◆ **YOUR INSTRUCTIONS**
Among the entries below, one line contains "2. **使用频率低**：流量卡长期闲置，用户不想继续支付月租费用。" and another contains "- **流量卡**：确保流量卡处于正常使用状态。". Transcribe those two lines and every line between them, exactly.

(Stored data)
▼

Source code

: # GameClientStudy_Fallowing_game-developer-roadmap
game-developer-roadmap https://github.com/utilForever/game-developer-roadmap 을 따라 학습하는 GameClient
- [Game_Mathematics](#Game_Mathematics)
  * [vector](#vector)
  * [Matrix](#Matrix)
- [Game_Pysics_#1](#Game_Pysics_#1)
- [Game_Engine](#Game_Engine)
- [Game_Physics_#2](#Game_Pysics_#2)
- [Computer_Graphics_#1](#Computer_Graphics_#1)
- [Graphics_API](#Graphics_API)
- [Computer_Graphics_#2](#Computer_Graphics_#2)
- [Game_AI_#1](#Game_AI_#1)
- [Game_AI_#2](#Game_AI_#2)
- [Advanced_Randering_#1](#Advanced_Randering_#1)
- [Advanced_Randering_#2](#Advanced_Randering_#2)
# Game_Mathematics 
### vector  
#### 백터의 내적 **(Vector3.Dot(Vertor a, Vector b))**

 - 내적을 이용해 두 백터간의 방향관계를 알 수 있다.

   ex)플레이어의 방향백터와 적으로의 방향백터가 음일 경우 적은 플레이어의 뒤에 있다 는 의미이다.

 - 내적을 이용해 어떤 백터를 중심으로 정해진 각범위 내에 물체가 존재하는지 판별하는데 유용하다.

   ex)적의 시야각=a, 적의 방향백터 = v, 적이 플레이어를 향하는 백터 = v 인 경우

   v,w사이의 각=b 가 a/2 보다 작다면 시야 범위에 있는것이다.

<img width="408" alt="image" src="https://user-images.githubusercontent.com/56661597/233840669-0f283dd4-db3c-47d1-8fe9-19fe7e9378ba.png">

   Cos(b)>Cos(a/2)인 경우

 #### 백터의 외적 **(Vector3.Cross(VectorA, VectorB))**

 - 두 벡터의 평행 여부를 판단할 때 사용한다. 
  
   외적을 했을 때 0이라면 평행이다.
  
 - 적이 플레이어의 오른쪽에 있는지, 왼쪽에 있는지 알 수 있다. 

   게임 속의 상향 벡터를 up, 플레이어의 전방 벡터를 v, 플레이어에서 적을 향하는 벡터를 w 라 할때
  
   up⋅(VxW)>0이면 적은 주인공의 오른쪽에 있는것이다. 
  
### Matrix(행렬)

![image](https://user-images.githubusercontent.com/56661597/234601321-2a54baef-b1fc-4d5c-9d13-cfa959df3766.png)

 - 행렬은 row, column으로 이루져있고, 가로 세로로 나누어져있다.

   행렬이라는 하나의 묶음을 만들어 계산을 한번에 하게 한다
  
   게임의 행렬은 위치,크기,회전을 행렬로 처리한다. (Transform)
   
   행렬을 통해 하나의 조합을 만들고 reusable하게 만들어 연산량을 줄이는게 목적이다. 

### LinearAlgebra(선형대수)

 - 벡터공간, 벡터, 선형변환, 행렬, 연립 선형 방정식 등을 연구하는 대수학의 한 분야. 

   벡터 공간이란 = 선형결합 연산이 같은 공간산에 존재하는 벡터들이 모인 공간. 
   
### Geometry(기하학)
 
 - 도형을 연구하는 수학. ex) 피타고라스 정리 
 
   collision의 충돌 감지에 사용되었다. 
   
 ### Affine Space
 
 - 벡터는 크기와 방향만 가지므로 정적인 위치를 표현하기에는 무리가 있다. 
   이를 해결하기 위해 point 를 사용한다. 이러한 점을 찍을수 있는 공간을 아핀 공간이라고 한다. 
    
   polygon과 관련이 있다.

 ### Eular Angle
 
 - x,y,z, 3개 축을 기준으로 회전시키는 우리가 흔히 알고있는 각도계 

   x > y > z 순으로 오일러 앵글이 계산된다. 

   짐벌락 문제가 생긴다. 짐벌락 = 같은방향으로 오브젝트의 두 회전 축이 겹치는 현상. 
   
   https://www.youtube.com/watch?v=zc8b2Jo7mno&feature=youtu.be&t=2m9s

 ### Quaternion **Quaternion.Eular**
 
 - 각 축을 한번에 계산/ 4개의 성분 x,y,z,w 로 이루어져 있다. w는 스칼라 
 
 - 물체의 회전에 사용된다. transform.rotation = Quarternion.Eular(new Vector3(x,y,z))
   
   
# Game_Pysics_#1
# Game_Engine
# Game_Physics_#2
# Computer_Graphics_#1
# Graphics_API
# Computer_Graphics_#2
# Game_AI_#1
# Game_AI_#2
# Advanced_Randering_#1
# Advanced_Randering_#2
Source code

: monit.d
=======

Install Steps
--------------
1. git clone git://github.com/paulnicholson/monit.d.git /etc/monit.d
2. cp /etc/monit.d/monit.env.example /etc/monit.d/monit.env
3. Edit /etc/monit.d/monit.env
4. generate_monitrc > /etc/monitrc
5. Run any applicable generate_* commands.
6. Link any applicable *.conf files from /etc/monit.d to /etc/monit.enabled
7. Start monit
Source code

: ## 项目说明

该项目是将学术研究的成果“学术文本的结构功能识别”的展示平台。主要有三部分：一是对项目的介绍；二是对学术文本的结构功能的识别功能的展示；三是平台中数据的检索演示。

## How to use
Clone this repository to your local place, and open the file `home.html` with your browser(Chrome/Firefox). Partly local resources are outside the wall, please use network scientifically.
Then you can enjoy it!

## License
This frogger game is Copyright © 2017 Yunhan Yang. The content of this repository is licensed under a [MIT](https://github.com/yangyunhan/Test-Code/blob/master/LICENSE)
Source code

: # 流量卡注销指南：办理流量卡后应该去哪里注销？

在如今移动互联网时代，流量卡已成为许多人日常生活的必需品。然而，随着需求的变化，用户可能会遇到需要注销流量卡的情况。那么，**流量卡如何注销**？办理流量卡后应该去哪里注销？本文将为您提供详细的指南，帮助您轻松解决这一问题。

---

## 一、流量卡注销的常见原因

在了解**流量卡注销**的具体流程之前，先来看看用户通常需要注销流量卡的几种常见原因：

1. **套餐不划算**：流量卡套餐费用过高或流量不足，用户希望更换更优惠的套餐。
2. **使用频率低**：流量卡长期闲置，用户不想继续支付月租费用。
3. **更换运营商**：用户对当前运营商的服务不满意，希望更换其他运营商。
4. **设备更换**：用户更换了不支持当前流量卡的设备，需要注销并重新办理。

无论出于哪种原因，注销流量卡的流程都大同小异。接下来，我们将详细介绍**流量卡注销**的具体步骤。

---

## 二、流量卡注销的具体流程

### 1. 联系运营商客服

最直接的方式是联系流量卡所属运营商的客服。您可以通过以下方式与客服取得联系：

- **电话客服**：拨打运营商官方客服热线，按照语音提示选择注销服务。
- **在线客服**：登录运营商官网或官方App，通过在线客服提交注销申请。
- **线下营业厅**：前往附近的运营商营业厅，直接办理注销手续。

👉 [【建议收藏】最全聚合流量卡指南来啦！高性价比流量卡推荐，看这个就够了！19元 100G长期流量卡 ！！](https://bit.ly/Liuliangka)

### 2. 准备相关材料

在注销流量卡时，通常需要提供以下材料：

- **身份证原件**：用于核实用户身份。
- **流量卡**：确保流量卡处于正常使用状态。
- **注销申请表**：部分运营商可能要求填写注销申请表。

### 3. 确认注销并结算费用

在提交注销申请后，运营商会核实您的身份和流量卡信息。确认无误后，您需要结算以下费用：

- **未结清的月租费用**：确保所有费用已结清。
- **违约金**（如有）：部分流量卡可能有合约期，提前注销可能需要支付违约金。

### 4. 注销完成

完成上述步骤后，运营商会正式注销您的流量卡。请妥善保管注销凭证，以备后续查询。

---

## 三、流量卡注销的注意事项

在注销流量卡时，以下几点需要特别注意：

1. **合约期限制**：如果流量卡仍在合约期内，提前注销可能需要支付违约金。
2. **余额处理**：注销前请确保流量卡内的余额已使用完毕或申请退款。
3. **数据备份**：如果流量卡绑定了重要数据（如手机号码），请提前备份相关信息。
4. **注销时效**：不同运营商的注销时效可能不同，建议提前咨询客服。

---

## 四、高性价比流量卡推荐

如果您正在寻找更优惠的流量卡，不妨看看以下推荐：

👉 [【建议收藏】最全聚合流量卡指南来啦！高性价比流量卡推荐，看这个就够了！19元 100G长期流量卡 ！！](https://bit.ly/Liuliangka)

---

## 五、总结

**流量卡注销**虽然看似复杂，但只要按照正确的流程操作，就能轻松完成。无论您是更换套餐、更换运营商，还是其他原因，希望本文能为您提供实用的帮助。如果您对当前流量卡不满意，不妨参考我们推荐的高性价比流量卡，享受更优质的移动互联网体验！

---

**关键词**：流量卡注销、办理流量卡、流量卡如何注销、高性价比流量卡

▲
▼

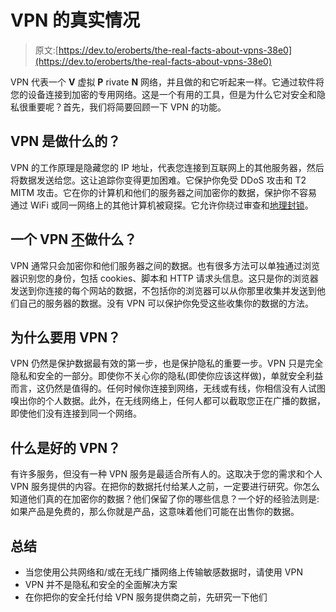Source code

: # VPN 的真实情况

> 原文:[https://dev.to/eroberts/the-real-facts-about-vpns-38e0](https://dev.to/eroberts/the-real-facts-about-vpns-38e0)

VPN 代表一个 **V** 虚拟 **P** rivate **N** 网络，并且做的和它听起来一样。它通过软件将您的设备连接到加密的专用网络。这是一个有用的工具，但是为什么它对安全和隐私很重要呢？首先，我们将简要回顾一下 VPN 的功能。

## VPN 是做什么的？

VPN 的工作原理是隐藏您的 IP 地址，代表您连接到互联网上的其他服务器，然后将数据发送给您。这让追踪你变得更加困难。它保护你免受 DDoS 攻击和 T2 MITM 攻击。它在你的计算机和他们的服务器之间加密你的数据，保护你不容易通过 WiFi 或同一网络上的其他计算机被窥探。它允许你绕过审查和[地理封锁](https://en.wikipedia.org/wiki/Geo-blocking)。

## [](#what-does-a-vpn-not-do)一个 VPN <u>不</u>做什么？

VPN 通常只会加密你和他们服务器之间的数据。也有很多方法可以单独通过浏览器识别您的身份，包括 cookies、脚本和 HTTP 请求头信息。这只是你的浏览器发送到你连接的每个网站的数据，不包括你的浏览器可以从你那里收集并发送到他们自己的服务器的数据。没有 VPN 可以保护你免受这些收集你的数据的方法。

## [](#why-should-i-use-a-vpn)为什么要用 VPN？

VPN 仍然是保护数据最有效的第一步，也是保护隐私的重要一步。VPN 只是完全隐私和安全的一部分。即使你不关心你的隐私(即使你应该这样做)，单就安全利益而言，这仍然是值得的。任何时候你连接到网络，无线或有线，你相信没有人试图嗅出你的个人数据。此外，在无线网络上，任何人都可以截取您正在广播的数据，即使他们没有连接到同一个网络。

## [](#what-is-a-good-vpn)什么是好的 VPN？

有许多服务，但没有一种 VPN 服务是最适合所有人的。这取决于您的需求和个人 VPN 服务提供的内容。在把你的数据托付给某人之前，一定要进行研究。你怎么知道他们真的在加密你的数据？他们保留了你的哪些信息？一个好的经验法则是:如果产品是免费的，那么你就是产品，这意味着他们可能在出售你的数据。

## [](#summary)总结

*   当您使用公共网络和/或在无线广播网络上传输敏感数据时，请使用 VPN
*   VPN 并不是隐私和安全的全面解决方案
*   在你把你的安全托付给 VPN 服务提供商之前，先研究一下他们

▲

◆ **RESPONSE**
2. **使用频率低**：流量卡长期闲置，用户不想继续支付月租费用。
3. **更换运营商**：用户对当前运营商的服务不满意，希望更换其他运营商。
4. **设备更换**：用户更换了不支持当前流量卡的设备，需要注销并重新办理。

无论出于哪种原因，注销流量卡的流程都大同小异。接下来，我们将详细介绍**流量卡注销**的具体步骤。

---

## 二、流量卡注销的具体流程

### 1. 联系运营商客服

最直接的方式是联系流量卡所属运营商的客服。您可以通过以下方式与客服取得联系：

- **电话客服**：拨打运营商官方客服热线，按照语音提示选择注销服务。
- **在线客服**：登录运营商官网或官方App，通过在线客服提交注销申请。
- **线下营业厅**：前往附近的运营商营业厅，直接办理注销手续。

👉 [【建议收藏】最全聚合流量卡指南来啦！高性价比流量卡推荐，看这个就够了！19元 100G长期流量卡 ！！](https://bit.ly/Liuliangka)

### 2. 准备相关材料

在注销流量卡时，通常需要提供以下材料：

- **身份证原件**：用于核实用户身份。
- **流量卡**：确保流量卡处于正常使用状态。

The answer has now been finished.